Monday, 18 September 2006

plunder from the library

A satisfying library excursion. Kal needed to pick up some books she'd reserved and I went along for the walk. I borrowed a few books I knew about--two Philip Roths, Operation Shylock and The Plot Against America for next month's bookclub; Julian Barnes's Arthur and George; Douglas Coupland's Eleanor Rigby but not J-Pod--and one whose title suddenly surfaced in my head after not even being on my lifelist, Michael Frayn's Headlong, and two I hadn't heard of, Peter Ackroyd's The Clerkenwell Tales (I'll read anything by him and if it's faux Chaucer, all the better) and Margaret George's Helen of Troy (I loved the last's Autobiography of Henry VIII and another Tudor gossip novel about Mary, Queen of Scots). Helen of Troy fits in well with my Iliad guilt and Mary Renault love.

All these great books have a return date, though, so despite the Mary Renault love, I must interrupt paperback The Friendly Young Ladies, which I began yesterday.
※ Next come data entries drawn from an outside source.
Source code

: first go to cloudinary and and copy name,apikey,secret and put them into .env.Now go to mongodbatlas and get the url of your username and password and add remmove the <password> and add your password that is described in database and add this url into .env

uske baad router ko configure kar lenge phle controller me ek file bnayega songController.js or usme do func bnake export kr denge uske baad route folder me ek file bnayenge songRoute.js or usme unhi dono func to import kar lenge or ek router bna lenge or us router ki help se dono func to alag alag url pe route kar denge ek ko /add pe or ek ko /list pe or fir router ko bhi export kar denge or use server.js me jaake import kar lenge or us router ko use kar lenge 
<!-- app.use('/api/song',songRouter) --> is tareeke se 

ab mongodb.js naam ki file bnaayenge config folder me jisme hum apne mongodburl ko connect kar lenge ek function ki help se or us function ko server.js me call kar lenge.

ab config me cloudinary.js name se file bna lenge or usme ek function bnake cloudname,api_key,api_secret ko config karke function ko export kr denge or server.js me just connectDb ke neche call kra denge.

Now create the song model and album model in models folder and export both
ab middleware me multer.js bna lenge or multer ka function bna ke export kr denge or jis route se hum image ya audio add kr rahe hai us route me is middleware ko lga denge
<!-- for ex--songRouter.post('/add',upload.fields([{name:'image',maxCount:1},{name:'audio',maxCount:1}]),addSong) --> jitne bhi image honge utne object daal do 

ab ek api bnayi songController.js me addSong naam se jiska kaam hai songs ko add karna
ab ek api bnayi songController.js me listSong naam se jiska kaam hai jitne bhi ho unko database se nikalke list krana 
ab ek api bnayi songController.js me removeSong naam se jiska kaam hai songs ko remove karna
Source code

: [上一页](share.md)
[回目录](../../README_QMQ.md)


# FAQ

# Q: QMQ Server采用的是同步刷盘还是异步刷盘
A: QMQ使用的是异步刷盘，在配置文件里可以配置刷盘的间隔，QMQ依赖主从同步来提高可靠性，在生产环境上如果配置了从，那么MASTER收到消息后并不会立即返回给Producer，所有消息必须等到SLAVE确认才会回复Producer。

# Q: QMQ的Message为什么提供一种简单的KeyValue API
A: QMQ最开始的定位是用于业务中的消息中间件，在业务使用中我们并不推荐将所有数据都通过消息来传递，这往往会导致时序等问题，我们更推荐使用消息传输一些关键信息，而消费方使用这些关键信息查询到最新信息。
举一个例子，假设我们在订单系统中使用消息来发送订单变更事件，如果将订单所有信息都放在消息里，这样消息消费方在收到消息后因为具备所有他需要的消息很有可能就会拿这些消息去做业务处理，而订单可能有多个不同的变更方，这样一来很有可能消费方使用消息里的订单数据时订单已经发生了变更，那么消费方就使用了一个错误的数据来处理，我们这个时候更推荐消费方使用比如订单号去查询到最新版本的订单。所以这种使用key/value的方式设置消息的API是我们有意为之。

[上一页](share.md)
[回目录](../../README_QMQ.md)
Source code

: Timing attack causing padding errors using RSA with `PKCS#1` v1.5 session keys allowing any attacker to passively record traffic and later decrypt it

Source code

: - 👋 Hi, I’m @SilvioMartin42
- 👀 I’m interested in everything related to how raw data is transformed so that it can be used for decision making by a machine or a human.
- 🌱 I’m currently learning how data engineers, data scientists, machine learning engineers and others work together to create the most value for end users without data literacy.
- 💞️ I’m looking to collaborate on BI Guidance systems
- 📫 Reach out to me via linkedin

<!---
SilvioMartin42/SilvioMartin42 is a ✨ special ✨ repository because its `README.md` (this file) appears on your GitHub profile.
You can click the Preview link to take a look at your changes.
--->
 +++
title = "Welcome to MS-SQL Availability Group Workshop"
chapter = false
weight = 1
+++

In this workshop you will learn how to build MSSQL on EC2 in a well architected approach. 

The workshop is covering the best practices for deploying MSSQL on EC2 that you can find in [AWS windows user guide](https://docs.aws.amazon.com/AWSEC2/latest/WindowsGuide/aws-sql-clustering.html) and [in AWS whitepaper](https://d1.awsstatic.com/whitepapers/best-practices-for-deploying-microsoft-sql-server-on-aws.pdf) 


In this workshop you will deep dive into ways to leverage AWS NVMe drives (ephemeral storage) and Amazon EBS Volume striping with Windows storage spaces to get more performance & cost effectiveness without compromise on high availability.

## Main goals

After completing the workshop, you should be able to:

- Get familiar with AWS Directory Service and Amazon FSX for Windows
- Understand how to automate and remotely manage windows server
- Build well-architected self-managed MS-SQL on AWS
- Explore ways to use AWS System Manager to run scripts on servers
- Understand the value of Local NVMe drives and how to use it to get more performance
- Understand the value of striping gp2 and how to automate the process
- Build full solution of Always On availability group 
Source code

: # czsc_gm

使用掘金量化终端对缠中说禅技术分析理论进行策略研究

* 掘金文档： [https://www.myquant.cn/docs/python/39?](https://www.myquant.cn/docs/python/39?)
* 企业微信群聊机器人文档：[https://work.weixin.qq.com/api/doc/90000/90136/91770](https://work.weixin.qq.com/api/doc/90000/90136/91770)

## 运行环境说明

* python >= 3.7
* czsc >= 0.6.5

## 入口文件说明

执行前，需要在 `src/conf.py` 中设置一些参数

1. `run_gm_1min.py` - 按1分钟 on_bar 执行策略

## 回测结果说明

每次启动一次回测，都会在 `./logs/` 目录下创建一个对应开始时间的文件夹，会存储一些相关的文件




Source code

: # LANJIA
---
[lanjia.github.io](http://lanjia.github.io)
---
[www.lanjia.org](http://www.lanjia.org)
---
In case I forget later, it reminds me I Capture the Castle for its dank, frigid setting, and Death of the Heart, for foiled love in late adolescence.

And tonight I plan to go to the Tattered Cover to hear an old DU pal read from a newly published book of poetry, and while there I almost certainly will pick up Lemony Snicket's Beatrice Letters, and so we see that library books do not always precede owned books in the bedside stack.